28 Nisan’da Ankara’da Özgür Yaşam Derneği’nin 1 Mayıs Pikniğine katıldık. Özgür Yaşam’dan bir arkadaş “Özgür Yaşam nedir, neyi amaçlar?” gibi soruları yanıtlayarak kısaca Özgür Yaşam’ı tanıttı.

Konuşmasında: “Bir sınıf dayanışması örgütü olan Özgür Yaşam, “Ezilenler için eğitim; eğitim için dayanışma” şiarıyla 2002 yılında kooperatif olarak kurulmuş, 2012’de ise Özgür Yaşam Eğitim ve Dayanışma Derneği olmuştur. İzmir’de emekçi mahallelerinde öğrenciler için sınavlara, derslere, üniversite sınavına hazırlık gibi ihtiyaca yönelik çalışmalar sürdürmüştür. Kuruluşundan bu yana sosyal-siyasal konularda seminerler, atölye çalışmaları, panel ve söyleşiler de gerçekleştirmeye devam etmektedir. Kuruluşunun asıl amacı; eğitimi akademinin steril ortamından çıkarıp varoşlara getirebilmek, eğitimi turnikelerin dışına taşımaktır.” diyen arkadaşımız, Özgür Yaşam’ın herhangi bir siyasetin arka bahçesi olmadığını, örgütlü örgütsüz herkesin sorumluluk alıp faaliyet yürütebileceği bir demokratik kitle örgütü olduğunu vurguladı ve katılanları da dayanışmaya ve sorumluluk almaya davet ederek konuşmasını bitirdi.

Ardından Köz adına söz alan yoldaş, Özgür Yaşam’ın varlığının ve siyasal mücadele vurgusunun önemine işaret etti ve içinden geçtiğimiz döneme dair şunları söyledi: “Dört yıl boyunca seçimin olmayacağı durgun bir döneme değil, siyasal mücadelenin kızışacağı bir döneme giriyoruz. İçine girdiğimiz bu döneme Cumhur İttifakı içindeki çatışmanın damgasını vuracağını görmek mümkün. Erdoğan MHP’den kurtulmak ve içsavaşı bitirmek için daha fazla adım atacak. Erdoğan anayasayı değiştirmeye dönük umutsuz projesinde CHP’ye muhtaç, CHP de Erdoğan’ı MHP’den kurtarma projesine omuz vermeye hevesli. CHP’nin Erdoğan’ın üstüne daha sert bir şekilde gittiği değil, gelecek seçimlerdeki aday hesaplarını şimdiden gözeterek süreci yönettiği bir dönem olacak. Özgür Özel, erken seçim çağrısı yapıp İmamoğlu’nu öne çıkarmaktansa bekleyip parti içindeki yerini sağlamlaştırmaya çalışacak.

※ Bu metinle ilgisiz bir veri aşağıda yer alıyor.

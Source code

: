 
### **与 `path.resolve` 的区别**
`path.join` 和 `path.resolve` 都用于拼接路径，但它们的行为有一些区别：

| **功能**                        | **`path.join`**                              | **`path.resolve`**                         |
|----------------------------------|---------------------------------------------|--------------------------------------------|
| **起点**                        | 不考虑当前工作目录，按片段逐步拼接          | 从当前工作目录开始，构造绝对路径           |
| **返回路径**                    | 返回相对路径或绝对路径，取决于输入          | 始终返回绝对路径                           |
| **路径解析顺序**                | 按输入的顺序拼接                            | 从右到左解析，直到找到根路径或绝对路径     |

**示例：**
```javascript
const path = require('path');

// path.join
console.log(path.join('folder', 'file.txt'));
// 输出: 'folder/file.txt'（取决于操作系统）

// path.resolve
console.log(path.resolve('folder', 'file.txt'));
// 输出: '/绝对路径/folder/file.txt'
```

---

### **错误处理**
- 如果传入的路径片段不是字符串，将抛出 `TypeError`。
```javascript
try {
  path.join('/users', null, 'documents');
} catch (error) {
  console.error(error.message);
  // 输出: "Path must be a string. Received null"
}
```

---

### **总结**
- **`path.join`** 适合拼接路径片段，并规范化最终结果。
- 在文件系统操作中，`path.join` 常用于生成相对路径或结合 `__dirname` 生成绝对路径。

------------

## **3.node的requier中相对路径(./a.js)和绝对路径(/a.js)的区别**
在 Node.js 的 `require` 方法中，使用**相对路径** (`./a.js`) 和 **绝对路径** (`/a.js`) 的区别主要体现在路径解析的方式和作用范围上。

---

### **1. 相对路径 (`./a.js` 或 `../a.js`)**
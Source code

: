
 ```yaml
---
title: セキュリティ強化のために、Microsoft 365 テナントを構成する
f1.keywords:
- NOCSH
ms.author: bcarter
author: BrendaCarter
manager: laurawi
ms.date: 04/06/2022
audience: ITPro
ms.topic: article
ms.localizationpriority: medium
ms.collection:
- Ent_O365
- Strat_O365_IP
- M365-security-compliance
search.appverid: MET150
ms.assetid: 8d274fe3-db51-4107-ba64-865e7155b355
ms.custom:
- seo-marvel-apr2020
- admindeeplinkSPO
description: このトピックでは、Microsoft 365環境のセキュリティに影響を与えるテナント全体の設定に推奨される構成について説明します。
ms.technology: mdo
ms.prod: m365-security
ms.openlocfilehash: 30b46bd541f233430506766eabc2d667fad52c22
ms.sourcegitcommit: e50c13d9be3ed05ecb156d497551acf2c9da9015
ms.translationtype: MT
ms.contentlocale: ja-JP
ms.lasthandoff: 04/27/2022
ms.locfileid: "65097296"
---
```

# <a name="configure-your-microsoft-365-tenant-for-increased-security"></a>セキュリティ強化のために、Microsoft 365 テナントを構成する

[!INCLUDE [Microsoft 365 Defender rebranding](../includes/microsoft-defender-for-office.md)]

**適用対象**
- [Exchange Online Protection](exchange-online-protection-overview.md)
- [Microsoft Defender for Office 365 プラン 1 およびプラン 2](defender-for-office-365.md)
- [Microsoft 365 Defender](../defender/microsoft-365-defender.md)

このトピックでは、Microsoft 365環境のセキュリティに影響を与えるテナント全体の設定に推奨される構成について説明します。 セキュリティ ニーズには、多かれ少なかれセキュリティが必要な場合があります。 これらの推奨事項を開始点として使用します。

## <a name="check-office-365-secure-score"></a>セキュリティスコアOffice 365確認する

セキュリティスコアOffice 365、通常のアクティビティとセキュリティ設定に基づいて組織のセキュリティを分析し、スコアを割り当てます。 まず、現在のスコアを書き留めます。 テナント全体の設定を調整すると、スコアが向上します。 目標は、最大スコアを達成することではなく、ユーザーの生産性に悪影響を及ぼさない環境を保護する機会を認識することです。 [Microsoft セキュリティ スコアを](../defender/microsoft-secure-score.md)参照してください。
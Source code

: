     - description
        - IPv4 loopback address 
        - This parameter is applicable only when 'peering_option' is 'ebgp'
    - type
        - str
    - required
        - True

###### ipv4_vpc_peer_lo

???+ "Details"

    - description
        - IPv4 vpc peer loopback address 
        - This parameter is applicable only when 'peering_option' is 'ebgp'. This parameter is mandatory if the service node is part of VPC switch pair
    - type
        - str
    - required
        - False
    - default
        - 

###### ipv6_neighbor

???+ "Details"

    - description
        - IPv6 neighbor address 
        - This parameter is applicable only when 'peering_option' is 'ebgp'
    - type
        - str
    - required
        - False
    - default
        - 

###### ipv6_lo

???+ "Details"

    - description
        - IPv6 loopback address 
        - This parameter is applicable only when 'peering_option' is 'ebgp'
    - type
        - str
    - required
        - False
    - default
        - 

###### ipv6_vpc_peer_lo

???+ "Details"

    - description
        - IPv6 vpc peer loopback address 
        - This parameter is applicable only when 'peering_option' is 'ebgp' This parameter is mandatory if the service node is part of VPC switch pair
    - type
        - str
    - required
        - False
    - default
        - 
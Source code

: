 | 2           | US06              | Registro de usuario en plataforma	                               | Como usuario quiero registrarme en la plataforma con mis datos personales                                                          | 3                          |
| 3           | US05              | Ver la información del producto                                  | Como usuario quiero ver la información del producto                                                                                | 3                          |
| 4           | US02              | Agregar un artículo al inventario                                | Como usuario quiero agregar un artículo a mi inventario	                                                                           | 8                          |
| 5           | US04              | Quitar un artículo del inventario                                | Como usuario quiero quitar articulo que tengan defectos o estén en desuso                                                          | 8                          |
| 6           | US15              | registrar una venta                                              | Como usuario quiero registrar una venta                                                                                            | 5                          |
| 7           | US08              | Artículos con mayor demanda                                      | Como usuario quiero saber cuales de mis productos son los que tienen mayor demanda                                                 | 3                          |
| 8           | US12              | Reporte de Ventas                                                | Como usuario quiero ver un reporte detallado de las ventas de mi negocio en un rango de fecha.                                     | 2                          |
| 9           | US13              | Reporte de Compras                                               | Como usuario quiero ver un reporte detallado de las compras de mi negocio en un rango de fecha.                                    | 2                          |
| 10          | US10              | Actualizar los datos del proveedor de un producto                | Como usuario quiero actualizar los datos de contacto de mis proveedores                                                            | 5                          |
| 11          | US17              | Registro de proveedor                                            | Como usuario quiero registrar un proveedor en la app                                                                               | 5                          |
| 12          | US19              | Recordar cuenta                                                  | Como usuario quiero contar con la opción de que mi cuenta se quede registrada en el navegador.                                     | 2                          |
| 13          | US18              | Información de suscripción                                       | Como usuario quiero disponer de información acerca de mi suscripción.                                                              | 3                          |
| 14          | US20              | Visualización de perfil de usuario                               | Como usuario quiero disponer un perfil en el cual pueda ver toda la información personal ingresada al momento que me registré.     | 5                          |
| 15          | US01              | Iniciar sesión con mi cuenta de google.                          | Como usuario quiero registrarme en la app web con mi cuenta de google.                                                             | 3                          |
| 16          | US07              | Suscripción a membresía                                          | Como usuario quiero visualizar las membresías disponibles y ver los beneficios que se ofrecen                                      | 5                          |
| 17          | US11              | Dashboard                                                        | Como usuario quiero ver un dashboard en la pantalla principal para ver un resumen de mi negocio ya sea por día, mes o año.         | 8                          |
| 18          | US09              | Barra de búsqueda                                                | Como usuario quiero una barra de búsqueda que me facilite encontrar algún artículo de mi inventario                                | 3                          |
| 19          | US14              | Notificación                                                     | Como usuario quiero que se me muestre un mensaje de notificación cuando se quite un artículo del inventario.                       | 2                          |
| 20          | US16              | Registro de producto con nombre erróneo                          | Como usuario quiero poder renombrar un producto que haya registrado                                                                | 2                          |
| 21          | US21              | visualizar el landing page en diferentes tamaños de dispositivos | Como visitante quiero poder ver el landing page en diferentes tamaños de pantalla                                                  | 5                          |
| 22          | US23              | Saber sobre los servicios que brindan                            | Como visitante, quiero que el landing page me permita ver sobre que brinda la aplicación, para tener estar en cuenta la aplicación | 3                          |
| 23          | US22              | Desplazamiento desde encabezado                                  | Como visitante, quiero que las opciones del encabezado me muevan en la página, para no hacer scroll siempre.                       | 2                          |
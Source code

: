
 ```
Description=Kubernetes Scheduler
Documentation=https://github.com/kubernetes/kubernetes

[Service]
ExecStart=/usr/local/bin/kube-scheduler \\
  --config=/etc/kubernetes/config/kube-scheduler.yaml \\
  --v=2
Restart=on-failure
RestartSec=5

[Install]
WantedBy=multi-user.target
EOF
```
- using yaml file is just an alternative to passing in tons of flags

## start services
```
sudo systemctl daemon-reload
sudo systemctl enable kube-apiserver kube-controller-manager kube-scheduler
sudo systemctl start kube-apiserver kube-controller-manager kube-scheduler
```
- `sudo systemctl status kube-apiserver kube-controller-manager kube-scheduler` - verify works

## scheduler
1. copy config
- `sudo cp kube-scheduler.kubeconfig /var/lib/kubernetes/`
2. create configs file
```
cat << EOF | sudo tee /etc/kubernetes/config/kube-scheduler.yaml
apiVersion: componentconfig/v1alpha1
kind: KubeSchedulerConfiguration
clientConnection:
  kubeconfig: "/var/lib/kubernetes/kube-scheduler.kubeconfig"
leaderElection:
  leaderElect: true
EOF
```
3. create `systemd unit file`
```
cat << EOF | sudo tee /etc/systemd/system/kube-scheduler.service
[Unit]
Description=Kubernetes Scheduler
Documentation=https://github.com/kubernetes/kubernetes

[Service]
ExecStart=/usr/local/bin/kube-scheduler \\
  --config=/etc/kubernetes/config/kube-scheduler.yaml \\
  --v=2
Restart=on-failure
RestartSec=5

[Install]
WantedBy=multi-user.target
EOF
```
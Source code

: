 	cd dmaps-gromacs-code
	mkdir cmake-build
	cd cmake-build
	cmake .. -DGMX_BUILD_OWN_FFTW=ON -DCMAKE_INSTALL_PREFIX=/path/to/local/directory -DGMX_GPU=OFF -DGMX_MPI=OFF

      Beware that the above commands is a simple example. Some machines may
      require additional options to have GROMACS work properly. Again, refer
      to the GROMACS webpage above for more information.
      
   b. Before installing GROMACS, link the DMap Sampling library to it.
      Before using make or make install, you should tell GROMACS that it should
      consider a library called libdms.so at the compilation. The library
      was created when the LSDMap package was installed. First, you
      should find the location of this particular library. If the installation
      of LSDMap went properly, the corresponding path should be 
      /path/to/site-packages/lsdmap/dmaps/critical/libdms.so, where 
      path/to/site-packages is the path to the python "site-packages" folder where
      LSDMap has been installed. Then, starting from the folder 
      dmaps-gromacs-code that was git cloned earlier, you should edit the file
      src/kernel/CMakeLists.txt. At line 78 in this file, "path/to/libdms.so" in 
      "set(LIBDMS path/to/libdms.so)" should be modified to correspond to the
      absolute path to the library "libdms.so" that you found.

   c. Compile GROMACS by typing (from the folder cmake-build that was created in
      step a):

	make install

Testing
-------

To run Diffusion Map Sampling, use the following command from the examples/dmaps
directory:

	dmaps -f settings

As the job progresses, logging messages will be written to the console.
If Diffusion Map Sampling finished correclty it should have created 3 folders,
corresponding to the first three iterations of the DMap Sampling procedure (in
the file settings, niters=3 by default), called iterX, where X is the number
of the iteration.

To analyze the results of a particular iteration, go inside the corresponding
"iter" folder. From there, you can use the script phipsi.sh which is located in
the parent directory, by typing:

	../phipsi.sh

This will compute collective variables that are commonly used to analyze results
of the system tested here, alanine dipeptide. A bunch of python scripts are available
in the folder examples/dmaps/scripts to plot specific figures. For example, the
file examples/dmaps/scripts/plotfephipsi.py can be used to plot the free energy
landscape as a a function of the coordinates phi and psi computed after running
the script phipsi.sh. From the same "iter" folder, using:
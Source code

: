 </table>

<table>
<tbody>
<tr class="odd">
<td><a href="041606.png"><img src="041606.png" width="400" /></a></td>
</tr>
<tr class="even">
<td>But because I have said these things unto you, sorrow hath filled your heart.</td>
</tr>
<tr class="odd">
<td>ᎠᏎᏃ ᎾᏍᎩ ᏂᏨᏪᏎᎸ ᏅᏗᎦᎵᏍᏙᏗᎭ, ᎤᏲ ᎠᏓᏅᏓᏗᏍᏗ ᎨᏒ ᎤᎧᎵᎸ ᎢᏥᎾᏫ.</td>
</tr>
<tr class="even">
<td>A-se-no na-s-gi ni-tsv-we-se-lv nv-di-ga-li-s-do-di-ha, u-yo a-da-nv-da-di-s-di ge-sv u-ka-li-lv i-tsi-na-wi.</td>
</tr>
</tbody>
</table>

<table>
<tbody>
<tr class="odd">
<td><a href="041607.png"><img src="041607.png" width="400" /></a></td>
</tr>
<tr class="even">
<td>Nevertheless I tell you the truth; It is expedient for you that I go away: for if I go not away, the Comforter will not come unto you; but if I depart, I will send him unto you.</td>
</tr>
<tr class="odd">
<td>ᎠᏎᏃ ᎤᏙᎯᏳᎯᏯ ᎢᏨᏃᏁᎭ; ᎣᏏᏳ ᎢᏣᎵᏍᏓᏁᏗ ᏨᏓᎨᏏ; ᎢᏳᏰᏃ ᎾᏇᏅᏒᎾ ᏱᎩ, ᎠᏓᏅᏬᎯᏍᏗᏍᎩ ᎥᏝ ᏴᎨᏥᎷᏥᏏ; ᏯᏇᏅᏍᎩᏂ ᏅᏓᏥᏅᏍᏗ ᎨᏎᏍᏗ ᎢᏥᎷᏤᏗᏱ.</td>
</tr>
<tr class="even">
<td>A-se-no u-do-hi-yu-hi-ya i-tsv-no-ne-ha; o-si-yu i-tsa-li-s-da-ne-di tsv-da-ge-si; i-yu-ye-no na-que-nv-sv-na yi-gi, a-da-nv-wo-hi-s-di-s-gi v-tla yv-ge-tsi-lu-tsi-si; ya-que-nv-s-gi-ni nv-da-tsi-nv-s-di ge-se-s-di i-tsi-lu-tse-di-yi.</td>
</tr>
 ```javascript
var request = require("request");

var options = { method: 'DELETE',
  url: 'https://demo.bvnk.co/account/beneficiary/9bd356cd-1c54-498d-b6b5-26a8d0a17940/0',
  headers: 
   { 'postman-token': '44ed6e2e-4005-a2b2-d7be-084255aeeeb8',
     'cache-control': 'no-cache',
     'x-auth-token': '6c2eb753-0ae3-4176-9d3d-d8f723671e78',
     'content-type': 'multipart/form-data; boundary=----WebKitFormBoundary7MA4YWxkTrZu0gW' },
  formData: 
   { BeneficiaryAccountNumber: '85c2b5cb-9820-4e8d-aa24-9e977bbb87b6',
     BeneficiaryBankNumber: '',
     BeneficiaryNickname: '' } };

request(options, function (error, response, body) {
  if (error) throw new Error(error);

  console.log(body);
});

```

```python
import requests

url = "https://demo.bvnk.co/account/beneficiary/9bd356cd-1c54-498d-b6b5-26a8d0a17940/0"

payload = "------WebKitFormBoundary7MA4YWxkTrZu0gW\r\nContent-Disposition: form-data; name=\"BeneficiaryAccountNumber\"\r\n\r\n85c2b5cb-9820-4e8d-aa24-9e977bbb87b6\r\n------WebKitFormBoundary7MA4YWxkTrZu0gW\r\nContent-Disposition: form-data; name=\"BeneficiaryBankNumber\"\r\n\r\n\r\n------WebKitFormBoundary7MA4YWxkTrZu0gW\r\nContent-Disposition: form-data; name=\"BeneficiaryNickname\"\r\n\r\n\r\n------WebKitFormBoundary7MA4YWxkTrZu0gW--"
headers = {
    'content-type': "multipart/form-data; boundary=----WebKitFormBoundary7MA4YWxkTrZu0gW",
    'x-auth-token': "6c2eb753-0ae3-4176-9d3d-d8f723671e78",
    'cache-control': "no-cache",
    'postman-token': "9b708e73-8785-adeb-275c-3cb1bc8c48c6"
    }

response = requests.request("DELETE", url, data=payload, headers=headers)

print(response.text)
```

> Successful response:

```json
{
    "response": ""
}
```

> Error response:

Anayasa tartışmalarının merkezinde olacağı bu dönemde emekçileri burjuva muhalefetin hesaplarına terk etmemek devrimcilerin başlıca sorumluluğu. Zira demokratik bir anayasaya en çok emekçilerin ihtiyacı var. Bizlere düşen demokratik bir anayasayı; AKP, CHP ve başka olanca burjuva partinin yan yana gelerek yazamayacağını, demokratik anayasa için tek yolun bağımsız ve egemen bir kurucu meclisten geçtiğini, bağımsız ve egemen bir kurucu meclisin ise ancak bir devrimin ardından kurulabileceğini açıklamaktır. Bu yolda, 12 Eylül rejimini ve onun bugünkü hükümetini süpürmek için tek yolun bir emekçi seferberliğinden geçtiğini anlatmak ve bunun yolunu açacak siyasal hamlelerde bulunmak başlıca sorumluluktur. 1 Mayıslar da bu mücadele için birer kaldıraç olarak kullanılmalıdır. Bu mücadeleye omuz vermek isteyenleri önümüzdeki 1 Mayıs’ta ve sonrasında birlikte mücadele etmeye çağırıyoruz”

Pikniğe katılan Ankara Düşünceye Özgürlük Girişimi’nden arkadaşlar da söz alarak kendilerini tanıttılar. Devamında güncel siyasi konular üzerine sohbet edildi ve Özgür Yaşam’ın gelecekteki etkinliklerini planlamaya yönelik fikir alışverişinde bulunuldu. Pikniğin sonlanmasına doğru özel sayımızı dağıttık ve dergi satışı gerçekleştirdik.